Hi Lokendra,
Now it looks more like a good ceph deployment :)
io recovery shows TOTAL recovery rate at that very moment. At the moment 19 PGs (please familiarize yourself with the concept of PG at https://docs.ceph.com/en/latest/rados/operations/placement-groups/ ) backfilling - meaning there 19 sets of OSDs actively exchanging data to recover. This process goes in parallel - so that's good!
The settings max backfills and recovery max active are per OSD - so with 15 OSDs you may have well over max backfills in progress. That's why you can see 19 backfills while your max backfills is at 8. Simply not every single possible PG needs to be moved and thus it moves all 19 misplaced PGs at once. I generally would not recommend to increase backfills in any form because they require CPU resources on each OSD and CPU is finite resource. If you have 15 OSDs and have just default max backfills of 1 you still may end up with 15 PGs moving.
In terms of changing settings on the fly: even though it says "change may require restart" these two settings are actually applied. Restarting OSD will undo these temporary settings and will use settings which are persistent in config. So if you would elect to increase backfills for any reason (there no good reason actually) leave them and when OSD will eventually restart these settings will revert to normal.
And now I will reiterate: Ceph is NOT RAID. You simply cannot expect that you just fail OSD and suddenly you going to get all resources thrown at recovery so your rig will start to smoke. It just does not work this way. Please read https://docs.ceph.com/en/latest/dev/osd_internals/backfill_reservation/ . Ceph has very fine tuned algorithm which deals with recoveries. Why plural? Because there's a huge difference between backfilling remapped PGs (ie data is safe but located not where it is expected) and backfilling degraded PGs (when PG does not have all copies available but still OK to be used) and recovery (when number of copies is critical). In your case it shows 19 active+remapped+backfilling - data is safe, have all copies expected, there just no need to rush the move of the data. If you start to increase recovery speed you will pay for it dearly by degraded performance - hardly something you want in production especially if there no benefit from quick "recovery".
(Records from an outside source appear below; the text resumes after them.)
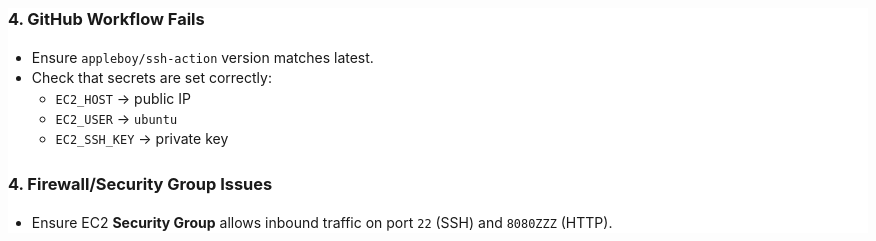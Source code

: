 
### 4. GitHub Workflow Fails
- Ensure `appleboy/ssh-action` version matches latest.  
- Check that secrets are set correctly:  
  - `EC2_HOST` → public IP  
  - `EC2_USER` → `ubuntu`  
  - `EC2_SSH_KEY` → private key  

### 4. Firewall/Security Group Issues
- Ensure EC2 **Security Group** allows inbound traffic on port `22` (SSH) and `8080ZZZ` (HTTP).

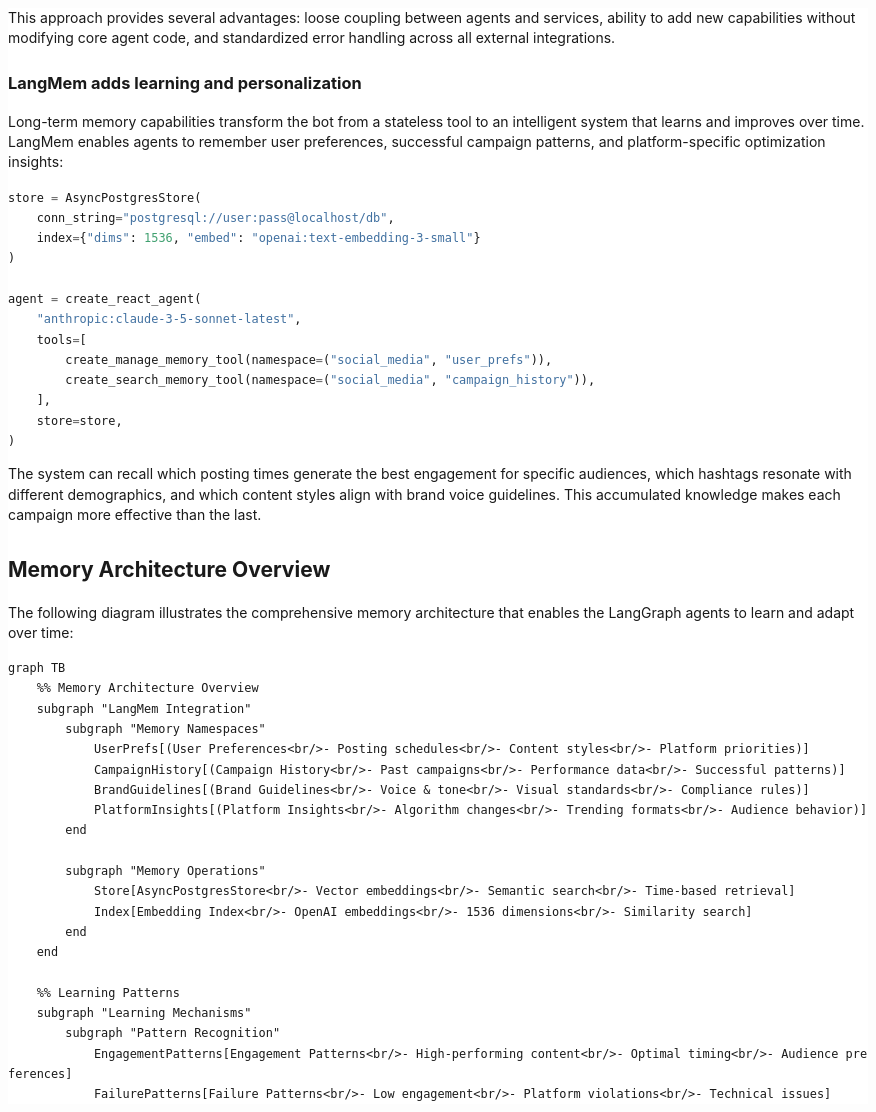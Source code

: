 This approach provides several advantages: loose coupling between agents and services, ability to add new capabilities without modifying core agent code, and standardized error handling across all external integrations.

### LangMem adds learning and personalization

Long-term memory capabilities transform the bot from a stateless tool to an intelligent system that learns and improves over time. LangMem enables agents to remember user preferences, successful campaign patterns, and platform-specific optimization insights:

```python
store = AsyncPostgresStore(
    conn_string="postgresql://user:pass@localhost/db",
    index={"dims": 1536, "embed": "openai:text-embedding-3-small"}
)

agent = create_react_agent(
    "anthropic:claude-3-5-sonnet-latest",
    tools=[
        create_manage_memory_tool(namespace=("social_media", "user_prefs")),
        create_search_memory_tool(namespace=("social_media", "campaign_history")),
    ],
    store=store,
)
```

The system can recall which posting times generate the best engagement for specific audiences, which hashtags resonate with different demographics, and which content styles align with brand voice guidelines. This accumulated knowledge makes each campaign more effective than the last.

## Memory Architecture Overview

The following diagram illustrates the comprehensive memory architecture that enables the LangGraph agents to learn and adapt over time:

```mermaid
graph TB
    %% Memory Architecture Overview
    subgraph "LangMem Integration"
        subgraph "Memory Namespaces"
            UserPrefs[(User Preferences<br/>- Posting schedules<br/>- Content styles<br/>- Platform priorities)]
            CampaignHistory[(Campaign History<br/>- Past campaigns<br/>- Performance data<br/>- Successful patterns)]
            BrandGuidelines[(Brand Guidelines<br/>- Voice & tone<br/>- Visual standards<br/>- Compliance rules)]
            PlatformInsights[(Platform Insights<br/>- Algorithm changes<br/>- Trending formats<br/>- Audience behavior)]
        end

        subgraph "Memory Operations"
            Store[AsyncPostgresStore<br/>- Vector embeddings<br/>- Semantic search<br/>- Time-based retrieval]
            Index[Embedding Index<br/>- OpenAI embeddings<br/>- 1536 dimensions<br/>- Similarity search]
        end
    end

    %% Learning Patterns
    subgraph "Learning Mechanisms"
        subgraph "Pattern Recognition"
            EngagementPatterns[Engagement Patterns<br/>- High-performing content<br/>- Optimal timing<br/>- Audience preferences]
            FailurePatterns[Failure Patterns<br/>- Low engagement<br/>- Platform violations<br/>- Technical issues]
```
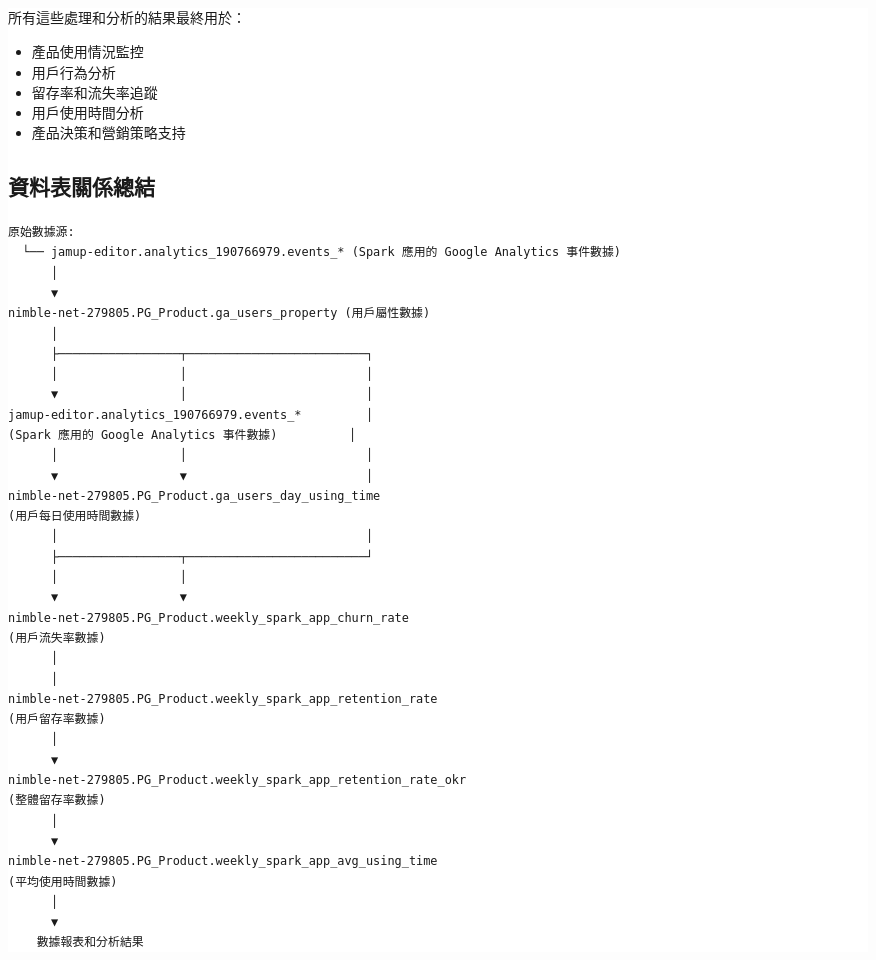 所有這些處理和分析的結果最終用於：
- 產品使用情況監控
- 用戶行為分析
- 留存率和流失率追蹤
- 用戶使用時間分析
- 產品決策和營銷策略支持

## 資料表關係總結

```
原始數據源:
  └── jamup-editor.analytics_190766979.events_* (Spark 應用的 Google Analytics 事件數據)
      │
      ▼
nimble-net-279805.PG_Product.ga_users_property (用戶屬性數據)
      │
      ├─────────────────┬─────────────────────────┐
      │                 │                         │
      ▼                 │                         │
jamup-editor.analytics_190766979.events_*         │
(Spark 應用的 Google Analytics 事件數據)          │
      │                 │                         │
      ▼                 ▼                         │
nimble-net-279805.PG_Product.ga_users_day_using_time
(用戶每日使用時間數據)
      │                                           │
      ├─────────────────┬─────────────────────────┘
      │                 │                         
      ▼                 ▼                         
nimble-net-279805.PG_Product.weekly_spark_app_churn_rate
(用戶流失率數據)
      │                 
      │                 
nimble-net-279805.PG_Product.weekly_spark_app_retention_rate
(用戶留存率數據)
      │
      ▼
nimble-net-279805.PG_Product.weekly_spark_app_retention_rate_okr
(整體留存率數據)
      │
      ▼
nimble-net-279805.PG_Product.weekly_spark_app_avg_using_time
(平均使用時間數據)
      │
      ▼
    數據報表和分析結果
```
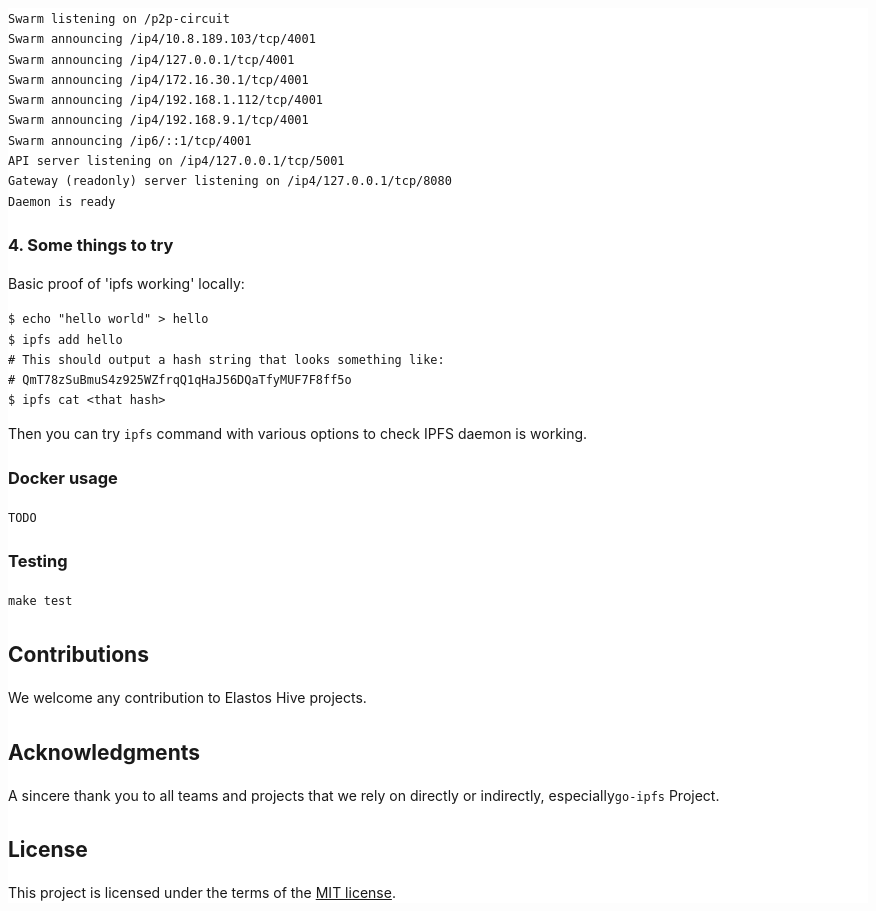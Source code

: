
 ```shell
Swarm listening on /p2p-circuit
Swarm announcing /ip4/10.8.189.103/tcp/4001
Swarm announcing /ip4/127.0.0.1/tcp/4001
Swarm announcing /ip4/172.16.30.1/tcp/4001
Swarm announcing /ip4/192.168.1.112/tcp/4001
Swarm announcing /ip4/192.168.9.1/tcp/4001
Swarm announcing /ip6/::1/tcp/4001
API server listening on /ip4/127.0.0.1/tcp/5001
Gateway (readonly) server listening on /ip4/127.0.0.1/tcp/8080
Daemon is ready
```

### 4. Some things to try

Basic proof of 'ipfs working' locally:

	$ echo "hello world" > hello
	$ ipfs add hello
	# This should output a hash string that looks something like:
	# QmT78zSuBmuS4z925WZfrqQ1qHaJ56DQaTfyMUF7F8ff5o
	$ ipfs cat <that hash>

Then you can try `ipfs` command with various options to check IPFS daemon is working.

### Docker usage

`TODO`

### Testing

```
make test
```

## Contributions

We welcome any contribution to Elastos Hive projects.

## Acknowledgments

A sincere thank you to all teams and projects that we rely on directly or indirectly, especially`go-ipfs` Project.

## License

This project is licensed under the terms of the [MIT license](https://github.com/elastos/Elastos.NET.Carrier.Native.SDK/blob/master/LICENSE).

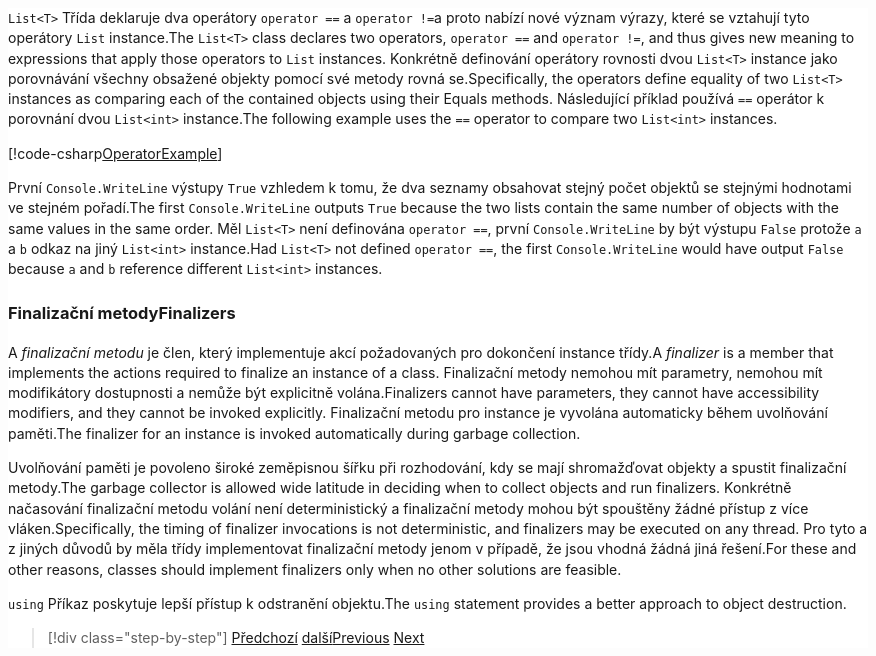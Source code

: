<span data-ttu-id="30d31-334">`List<T>` Třída deklaruje dva operátory `operator ==` a `operator !=`a proto nabízí nové význam výrazy, které se vztahují tyto operátory `List` instance.</span><span class="sxs-lookup"><span data-stu-id="30d31-334">The `List<T>` class declares two operators, `operator ==` and `operator !=`, and thus gives new meaning to expressions that apply those operators to `List` instances.</span></span> <span data-ttu-id="30d31-335">Konkrétně definování operátory rovnosti dvou `List<T>` instance jako porovnávání všechny obsažené objekty pomocí své metody rovná se.</span><span class="sxs-lookup"><span data-stu-id="30d31-335">Specifically, the operators define equality of two `List<T>` instances as comparing each of the contained objects using their Equals methods.</span></span> <span data-ttu-id="30d31-336">Následující příklad používá `==` operátor k porovnání dvou `List<int>` instance.</span><span class="sxs-lookup"><span data-stu-id="30d31-336">The following example uses the `==` operator to compare two `List<int>` instances.</span></span>

[!code-csharp[OperatorExample](../../../samples/snippets/csharp/tour/classes-and-objects/ListBasedExamples.cs#L121-L129)]

<span data-ttu-id="30d31-337">První `Console.WriteLine` výstupy `True` vzhledem k tomu, že dva seznamy obsahovat stejný počet objektů se stejnými hodnotami ve stejném pořadí.</span><span class="sxs-lookup"><span data-stu-id="30d31-337">The first `Console.WriteLine` outputs `True` because the two lists contain the same number of objects with the same values in the same order.</span></span> <span data-ttu-id="30d31-338">Měl `List<T>` není definována `operator ==`, první `Console.WriteLine` by být výstupu `False` protože `a` a `b` odkaz na jiný `List<int>` instance.</span><span class="sxs-lookup"><span data-stu-id="30d31-338">Had `List<T>` not defined `operator ==`, the first `Console.WriteLine` would have output `False` because `a` and `b` reference different `List<int>` instances.</span></span>

### <a name="finalizers"></a><span data-ttu-id="30d31-339">Finalizační metody</span><span class="sxs-lookup"><span data-stu-id="30d31-339">Finalizers</span></span>

<span data-ttu-id="30d31-340">A *finalizační metodu* je člen, který implementuje akcí požadovaných pro dokončení instance třídy.</span><span class="sxs-lookup"><span data-stu-id="30d31-340">A *finalizer* is a member that implements the actions required to finalize an instance of a class.</span></span> <span data-ttu-id="30d31-341">Finalizační metody nemohou mít parametry, nemohou mít modifikátory dostupnosti a nemůže být explicitně volána.</span><span class="sxs-lookup"><span data-stu-id="30d31-341">Finalizers cannot have parameters, they cannot have accessibility modifiers, and they cannot be invoked explicitly.</span></span> <span data-ttu-id="30d31-342">Finalizační metodu pro instance je vyvolána automaticky během uvolňování paměti.</span><span class="sxs-lookup"><span data-stu-id="30d31-342">The finalizer for an instance is invoked automatically during garbage collection.</span></span>

<span data-ttu-id="30d31-343">Uvolňování paměti je povoleno široké zeměpisnou šířku při rozhodování, kdy se mají shromažďovat objekty a spustit finalizační metody.</span><span class="sxs-lookup"><span data-stu-id="30d31-343">The garbage collector is allowed wide latitude in deciding when to collect objects and run finalizers.</span></span> <span data-ttu-id="30d31-344">Konkrétně načasování finalizační metodu volání není deterministický a finalizační metody mohou být spouštěny žádné přístup z více vláken.</span><span class="sxs-lookup"><span data-stu-id="30d31-344">Specifically, the timing of finalizer invocations is not deterministic, and finalizers may be executed on any thread.</span></span> <span data-ttu-id="30d31-345">Pro tyto a z jiných důvodů by měla třídy implementovat finalizační metody jenom v případě, že jsou vhodná žádná jiná řešení.</span><span class="sxs-lookup"><span data-stu-id="30d31-345">For these and other reasons, classes should implement finalizers only when no other solutions are feasible.</span></span>

<span data-ttu-id="30d31-346">`using` Příkaz poskytuje lepší přístup k odstranění objektu.</span><span class="sxs-lookup"><span data-stu-id="30d31-346">The `using` statement provides a better approach to object destruction.</span></span>

>[!div class="step-by-step"]
<span data-ttu-id="30d31-347">[Předchozí](statements.md)
[další](structs.md)</span><span class="sxs-lookup"><span data-stu-id="30d31-347">[Previous](statements.md)
[Next](structs.md)</span></span>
I hazard a guess that your pools are replicated with default size 3. It means that losing one OSD will cause some PGs to go degraded and recovery will start in 10 minutes if OSD would not boot up back. Then you may expect recovery to start at higher rate than you see during remapped+backfilling - you don't have enough copies and so Ceph will start put more resources at recovery of this situation. Then you lose another OSD and some PGs (those who have first and second failed OSD in its OSD set) will have just one copy left - obviously this situation cannot be tolerated and thus Ceph will go into recovery (but only for PGs which are at risk). It will throw a lot of resources to recover these PGs as fast as it can and you may notice performance degradation for users at this time. Again what is better to have: users who complain about slow service or users who complain about lost data? Answer is clear: ceph needs to attend to data recovery immediately. But in the same time PGs which have lost only one OSD will not get the same treatment - they will be processed as degraded PGs at lower priority. PGs which now need to move to other OSDs due to rebalance but have all copies intact will get even less priority.
So the issue you have is that your expectations are simplified: you expect recovery to run at maximum theoretical limit without any care to the rest of the system. But you don't want to run at 100% speed your hardware can achieve. You want to ensure that your data durability is upheld, your clients receive good IO rate, recoveries actually taking back seat and not interfere with primary purpose of the storage system. So all you need to do is: a) stop changing these settings - they are there for a reason - it was tested and re-tested by real-life use. b) put some trust to ceph community and accept that its performance is well tuned to provide good end user performance and safety. End users really do not give a care about "speed of recovery". Neither should you.
Regards,
Vladimir
Hi Vladimir,i have reconfigured the setup to 15 OSD Now,Every 1.0s: sudo ceph -s Fri Oct 29 10:21:07 2021
cluster:id: 1a8bfc8a-ad9d-4a06-9963-5e84e7ce80eehealth: HEALTH_OK
services:mon: 3 daemons, quorum storagenode1,storagenode2,storagenode3 (age 2h)mgr: storagenode3(active, since 16h), standbys: storagenode2, storagenode1mds: cephfs:1 {0=storagenode3=up:active} 2 up:standbyosd: 15 osds: 15 up (since 5m), 15 in (since 16h); 19 remapped pgsrgw: 3 daemons active (storagenode1.rgw0, storagenode2.rgw0, storagenode3.rgw0)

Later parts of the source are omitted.